Advice for converting many long Word Docs to LogSeq?

I have hundreds of Word docs/Google Docs I’d like to just import into LogSeq. About 10 of them are 100+ pages as I used to just keep an doc open every day and use it as my running journal. Anyone have any tips for how to import these into LogSeq? I think they’d be much more useful inside LogSeq.

Ideas I have had:

  • Export the Docs to plaintext using the Word doc’s export function.

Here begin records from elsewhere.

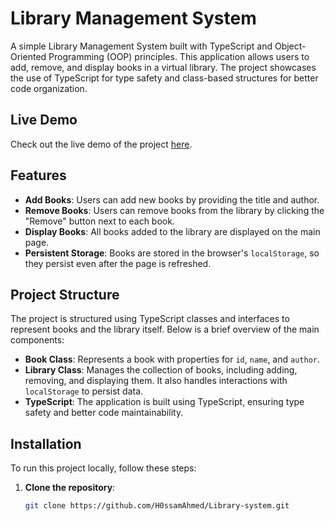 # Library Management System

A simple Library Management System built with TypeScript and Object-Oriented Programming (OOP) principles. This application allows users to add, remove, and display books in a virtual library. The project showcases the use of TypeScript for type safety and class-based structures for better code organization.

## Live Demo

Check out the live demo of the project [here](https://h0ssamahmed.github.io/Library-system/).

## Features

- **Add Books**: Users can add new books by providing the title and author.
- **Remove Books**: Users can remove books from the library by clicking the "Remove" button next to each book.
- **Display Books**: All books added to the library are displayed on the main page.
- **Persistent Storage**: Books are stored in the browser's `localStorage`, so they persist even after the page is refreshed.

## Project Structure

The project is structured using TypeScript classes and interfaces to represent books and the library itself. Below is a brief overview of the main components:

- **Book Class**: Represents a book with properties for `id`, `name`, and `author`.
- **Library Class**: Manages the collection of books, including adding, removing, and displaying them. It also handles interactions with `localStorage` to persist data.
- **TypeScript**: The application is built using TypeScript, ensuring type safety and better code maintainability.

## Installation

To run this project locally, follow these steps:

1. **Clone the repository**:
   ```bash
   git clone https://github.com/H0ssamAhmed/Library-system.git
   ```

Merge a bunch into one big text doc and then run a FIND + REPLACE to add dashes before every line to put it in LogSeq format and run the doc through some FIND + REPLACE algorithm I come up with to try to clean it up a bit.
  • Use something like PandaDoc (https://pandoc.org/) and then run through some sort of similar algorithm to clean these too

Or hopefully someone has come up with something else that is way awesomer than this drudgery!

1 Like

After reading your question, the first thing that came to my mind is just using pandoc to convert to Markdown.

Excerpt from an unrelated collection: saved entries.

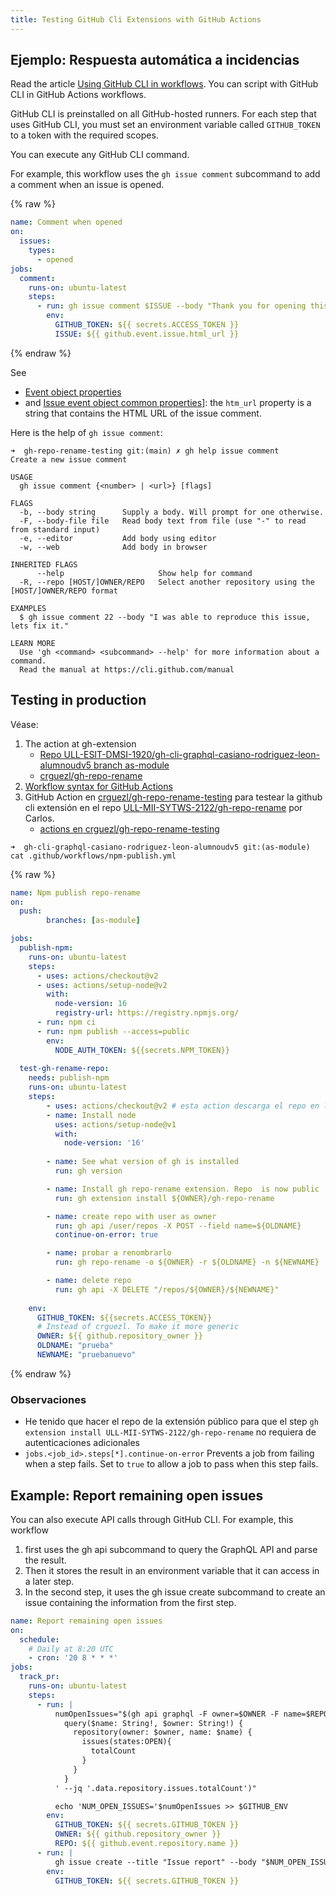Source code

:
 ```yaml
---
title: Testing GitHub Cli Extensions with GitHub Actions
---
```


## Ejemplo: Respuesta automática a incidencias

Read the article [Using GitHub CLI in workflows](https://docs.github.com/en/actions/advanced-guides/using-github-cli-in-workflows). You can script with GitHub CLI in GitHub Actions workflows.

GitHub CLI is preinstalled on all GitHub-hosted runners. For each step that uses GitHub CLI, you must set an environment variable called `GITHUB_TOKEN` to a token with the required scopes.

You can execute any GitHub CLI command. 

For example, this workflow uses the `gh issue comment` subcommand to add a comment when an issue is opened.

{% raw %}
```yml 
name: Comment when opened
on:
  issues:
    types:
      - opened
jobs:
  comment:
    runs-on: ubuntu-latest
    steps:
      - run: gh issue comment $ISSUE --body "Thank you for opening this issue!"
        env:
          GITHUB_TOKEN: ${{ secrets.ACCESS_TOKEN }}
          ISSUE: ${{ github.event.issue.html_url }}
```
{% endraw %}

See 
* [Event object properties](https://docs.github.com/en/developers/webhooks-and-events/events/issue-event-types#event-object-properties-6)
*  and [Issue event object common properties](https://docs.github.com/en/developers/webhooks-and-events/events/issue-event-types#issue-event-object-common-properties)]: the `htm_url` property is a string that contains the HTML URL of the issue comment.

Here is the help of `gh issue comment`:


```
➜  gh-repo-rename-testing git:(main) ✗ gh help issue comment
Create a new issue comment

USAGE
  gh issue comment {<number> | <url>} [flags]

FLAGS
  -b, --body string      Supply a body. Will prompt for one otherwise.
  -F, --body-file file   Read body text from file (use "-" to read from standard input)
  -e, --editor           Add body using editor
  -w, --web              Add body in browser

INHERITED FLAGS
      --help                     Show help for command
  -R, --repo [HOST/]OWNER/REPO   Select another repository using the [HOST/]OWNER/REPO format

EXAMPLES
  $ gh issue comment 22 --body "I was able to reproduce this issue, lets fix it."

LEARN MORE
  Use 'gh <command> <subcommand> --help' for more information about a command.
  Read the manual at https://cli.github.com/manual
```


## Testing in production 

Véase:

1. The action at gh-extension 
   - [Repo ULL-ESIT-DMSI-1920/gh-cli-graphql-casiano-rodriguez-leon-alumnoudv5 branch as-module](https://github.com/ULL-ESIT-DMSI-1920/gh-cli-graphql-casiano-rodriguez-leon-alumnoudv5/tree/as-module)
   - [crguezl/gh-repo-rename](https://github.com/crguezl/gh-repo-rename)
2. [Workflow syntax for GitHub Actions](https://docs.github.com/es/actions/learn-github-actions/workflow-syntax-for-github-actions#)
4. GitHub Action en [crguezl/gh-repo-rename-testing](https://github.com/crguezl/gh-repo-rename-testing) para testear la github cli  extensión 
en el repo [ULL-MII-SYTWS-2122/gh-repo-rename](https://github.com/ULL-MII-SYTWS-2122/gh-repo-rename) por Carlos.
    - [actions en crguezl/gh-repo-rename-testing](https://github.com/crguezl/gh-repo-rename-testing/actions)


```
➜  gh-cli-graphql-casiano-rodriguez-leon-alumnoudv5 git:(as-module) cat .github/workflows/npm-publish.yml 
```
{% raw %}
```yml
name: Npm publish repo-rename
on:
  push:
        branches: [as-module]

jobs:
  publish-npm:
    runs-on: ubuntu-latest
    steps:
      - uses: actions/checkout@v2
      - uses: actions/setup-node@v2
        with:
          node-version: 16
          registry-url: https://registry.npmjs.org/
      - run: npm ci
      - run: npm publish --access=public
        env:
          NODE_AUTH_TOKEN: ${{secrets.NPM_TOKEN}}
          
  test-gh-rename-repo:
    needs: publish-npm
    runs-on: ubuntu-latest
    steps: 
        - uses: actions/checkout@v2 # esta action descarga el repo en la máquina virtual
        - name: Install node
          uses: actions/setup-node@v1
          with:
            node-version: '16'
        
        - name: See what version of gh is installed
          run: gh version  

        - name: Install gh repo-rename extension. Repo  is now public
          run: gh extension install ${OWNER}/gh-repo-rename  

        - name: create repo with user as owner
          run: gh api /user/repos -X POST --field name=${OLDNAME}        
          continue-on-error: true   

        - name: probar a renombrarlo
          run: gh repo-rename -o ${OWNER} -r ${OLDNAME} -n ${NEWNAME}         

        - name: delete repo
          run: gh api -X DELETE "/repos/${OWNER}/${NEWNAME}"           
        
    env:
      GITHUB_TOKEN: ${{secrets.ACCESS_TOKEN}}
      # Instead of crguezl. To make it more generic
      OWNER: ${{ github.repository_owner }}
      OLDNAME: "prueba"
      NEWNAME: "pruebanuevo"
```
{% endraw %}

### Observaciones

* He tenido que hacer el repo de la extensión público para que el step `gh extension install ULL-MII-SYTWS-2122/gh-repo-rename` no requiera de autenticaciones adicionales
* `jobs.<job_id>.steps[*].continue-on-error` Prevents a job from failing when a step fails. 
  Set to `true` to allow a job to pass when this step fails.


## Example: Report remaining open issues

You can also execute API calls through GitHub CLI. For example, this workflow 

1. first uses the gh api subcommand to query the GraphQL API and parse the result. 
2. Then it stores the result in an environment variable that it can access in a later step. 
3. In the second step, it uses the gh issue create subcommand to create an issue containing the information from the first step.

```yml 
name: Report remaining open issues
on: 
  schedule: 
    # Daily at 8:20 UTC
    - cron: '20 8 * * *'
jobs:
  track_pr:
    runs-on: ubuntu-latest
    steps:
      - run: |
          numOpenIssues="$(gh api graphql -F owner=$OWNER -F name=$REPO -f query='
            query($name: String!, $owner: String!) {
              repository(owner: $owner, name: $name) {
                issues(states:OPEN){
                  totalCount
                }
              }
            }
          ' --jq '.data.repository.issues.totalCount')"

          echo 'NUM_OPEN_ISSUES='$numOpenIssues >> $GITHUB_ENV
        env:
          GITHUB_TOKEN: ${{ secrets.GITHUB_TOKEN }}
          OWNER: ${{ github.repository_owner }}
          REPO: ${{ github.event.repository.name }}
      - run: |
          gh issue create --title "Issue report" --body "$NUM_OPEN_ISSUES issues remaining" --repo $GITHUB_REPOSITORY
        env:
          GITHUB_TOKEN: ${{ secrets.GITHUB_TOKEN }}
```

You can convert each of them to a .md file (a logseq page). You’d need to put a dash (- ) at every paragraph if you want each paragraph to be a block.

If these documents are static and won’t be edited anymore, you could export them as pdf and just put the pdf in logseq

1 Like

I like the PDF idea. I was dreading the transfer process from Google Docs/MS Word

Thanks!

I am working on importing Google Docs into Logseq 0.10.8.
Seems to work quite well by copying all the Google Docs text, without highlighting the ToC nor the footnotes.

This is then easily pasted into a new Logseq 0.10.8 page.

The manual clean up work needed, which would be great if somehow automated, is :

  1. tab/indent heading H2-H6, H1 is fine on the left margin of the page;

  2. tab/indent text under headings H1-H6;

  3. Citations looks like they’ll have to be manually added in using [^1] → bottom of page → [^1]: → type footnote text → increment numbers manually.
    Automated citations/footnotes would be handy.

Here’s a screenshot of importing a Google Doc, converted to .md.
I dragged the .md file into the Logeq pages folder.

The Google Doc’s ToC is plain text with some random dots.
The headers are messed up, I’m unclear what Logseq is doing to the headers?

What is the {:}, the {:} bit?
Anyone able to parse regex or create a plugin to

  1. delete the obsolete table of contents text at the top

  2. clean up the {:} thingy that isn’t in the original document

  3. unsure if the original text under the original headers is now a child block of the header, which I think it should be?

Something like

yourText = yourText.replaceAll(/: {#.*?:}/g, '');

I suppose that (1) the imported TOC do not have headings, and (2) the first proper heading of a document is not indented itself. You need only to discard everything before the first heading:

let str = textOfTheMarkdownDocument;
str = str.substring(str.indexOf('\n- #') + 1);

Please clarify.

1 Like

Thank you, I’m now researching how to parse the regex to imported gdocs as .md files.
Bullet threading appears to be the Logseq terminology.
I have installed the Bullet threading pluging, however does not seem to be applying to another imported doc as per screenshot. This the headers cleaned up and I must have manually tabbed the sub header and the text belonging to the upper part.

FYI you don’t have to do that stuff within Logseq. Any scripting method that is able to read and write to plain text files within your filesystem suffices. If you run macOS, then the built-in Script Editor (or even Shortcuts) is good enough to get the job done.

1 Like

Oh, so Linux Mint 21.3 → Terminal → vim fileConvertedFromGdocToMd.md → parse regex here somehow.

I guess I could look up how to Tab the lines (blocks?) to make them children of a parent?